### Input data
* * * *

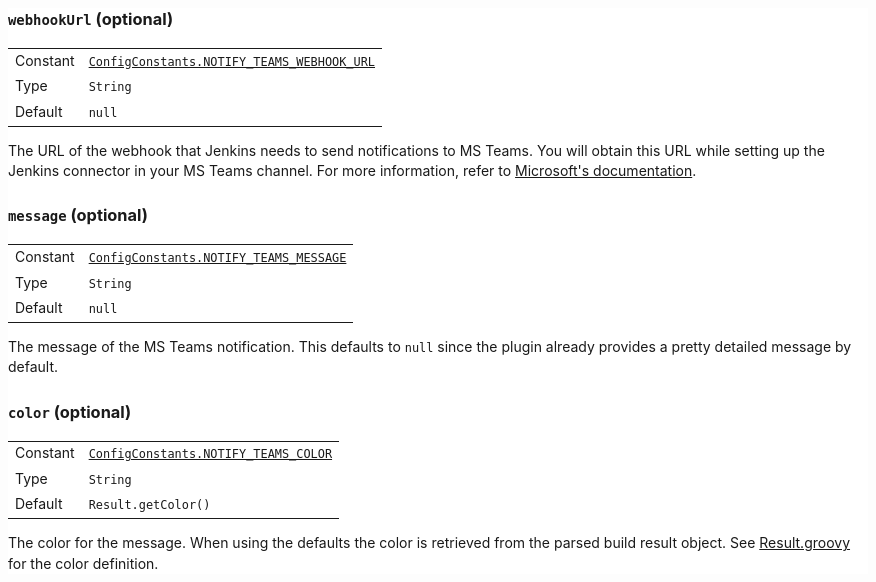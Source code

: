 ### `webhookUrl` (optional)
|||
|---|---|
|Constant|[`ConfigConstants.NOTIFY_TEAMS_WEBHOOK_URL`](../src/io/wcm/devops/jenkins/pipeline/utils/ConfigConstants.groovy)|
|Type|`String`|
|Default|`null`|

The URL of the webhook that Jenkins needs to send notifications to MS Teams. You will obtain this URL while setting up 
the Jenkins connector in your MS Teams channel. For more information, refer to 
[Microsoft's documentation](https://techcommunity.microsoft.com/t5/microsoft-teams-blog/stay-up-to-date-on-your-build-activities-with-jenkins/ba-p/467440).

### `message` (optional)
|||
|---|---|
|Constant|[`ConfigConstants.NOTIFY_TEAMS_MESSAGE`](../src/io/wcm/devops/jenkins/pipeline/utils/ConfigConstants.groovy)|
|Type|`String`|
|Default|`null`|

The message of the MS Teams notification. This defaults to `null` since the plugin already provides a pretty detailed
message by default.

### `color` (optional)
|||
|---|---|
|Constant|[`ConfigConstants.NOTIFY_TEAMS_COLOR`](../src/io/wcm/devops/jenkins/pipeline/utils/ConfigConstants.groovy)|
|Type|`String`|
|Default|`Result.getColor()`|

The color for the message. When using the defaults the color is retrieved from the parsed build result object.
See [Result.groovy](../src/io/wcm/devops/jenkins/pipeline/model/Result.groovy) for the color definition.

[mimeType (optional)]: #mimetype-optional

* * * *

### Exercise instructions
Across the records above, show each line containing the word "devops".

### Solution to the problem
|Constant|[`ConfigConstants.NOTIFY_TEAMS_WEBHOOK_URL`](../src/io/wcm/devops/jenkins/pipeline/utils/ConfigConstants.groovy)|
|Constant|[`ConfigConstants.NOTIFY_TEAMS_MESSAGE`](../src/io/wcm/devops/jenkins/pipeline/utils/ConfigConstants.groovy)|
|Constant|[`ConfigConstants.NOTIFY_TEAMS_COLOR`](../src/io/wcm/devops/jenkins/pipeline/utils/ConfigConstants.groovy)|
See [Result.groovy](../src/io/wcm/devops/jenkins/pipeline/model/Result.groovy) for the color definition.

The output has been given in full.